__Problem description__
Search for the word "badge" in the entries. Each line that holds it should be copied.

__Material for this exercise__
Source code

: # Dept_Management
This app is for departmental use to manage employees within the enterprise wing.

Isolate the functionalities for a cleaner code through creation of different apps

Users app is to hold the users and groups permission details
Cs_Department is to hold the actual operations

==

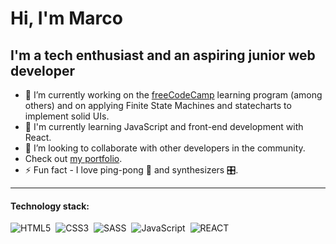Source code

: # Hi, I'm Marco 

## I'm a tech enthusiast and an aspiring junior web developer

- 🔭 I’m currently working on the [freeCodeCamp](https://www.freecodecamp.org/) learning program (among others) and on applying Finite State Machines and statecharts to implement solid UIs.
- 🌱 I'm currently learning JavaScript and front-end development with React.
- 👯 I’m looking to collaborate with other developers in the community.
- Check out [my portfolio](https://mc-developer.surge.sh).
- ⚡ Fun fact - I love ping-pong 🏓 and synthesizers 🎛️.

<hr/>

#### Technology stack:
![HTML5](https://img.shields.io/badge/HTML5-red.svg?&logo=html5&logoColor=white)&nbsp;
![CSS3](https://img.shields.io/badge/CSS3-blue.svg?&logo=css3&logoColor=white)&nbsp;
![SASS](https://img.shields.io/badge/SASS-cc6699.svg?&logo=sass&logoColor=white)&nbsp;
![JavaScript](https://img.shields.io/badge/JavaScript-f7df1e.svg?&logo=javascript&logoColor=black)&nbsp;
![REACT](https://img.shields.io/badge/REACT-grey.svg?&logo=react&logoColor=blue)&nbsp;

__Exercise response__
![HTML5](https://img.shields.io/badge/HTML5-red.svg?&logo=html5&logoColor=white)&nbsp;
![CSS3](https://img.shields.io/badge/CSS3-blue.svg?&logo=css3&logoColor=white)&nbsp;
![SASS](https://img.shields.io/badge/SASS-cc6699.svg?&logo=sass&logoColor=white)&nbsp;
![JavaScript](https://img.shields.io/badge/JavaScript-f7df1e.svg?&logo=javascript&logoColor=black)&nbsp;
![REACT](https://img.shields.io/badge/REACT-grey.svg?&logo=react&logoColor=blue)&nbsp;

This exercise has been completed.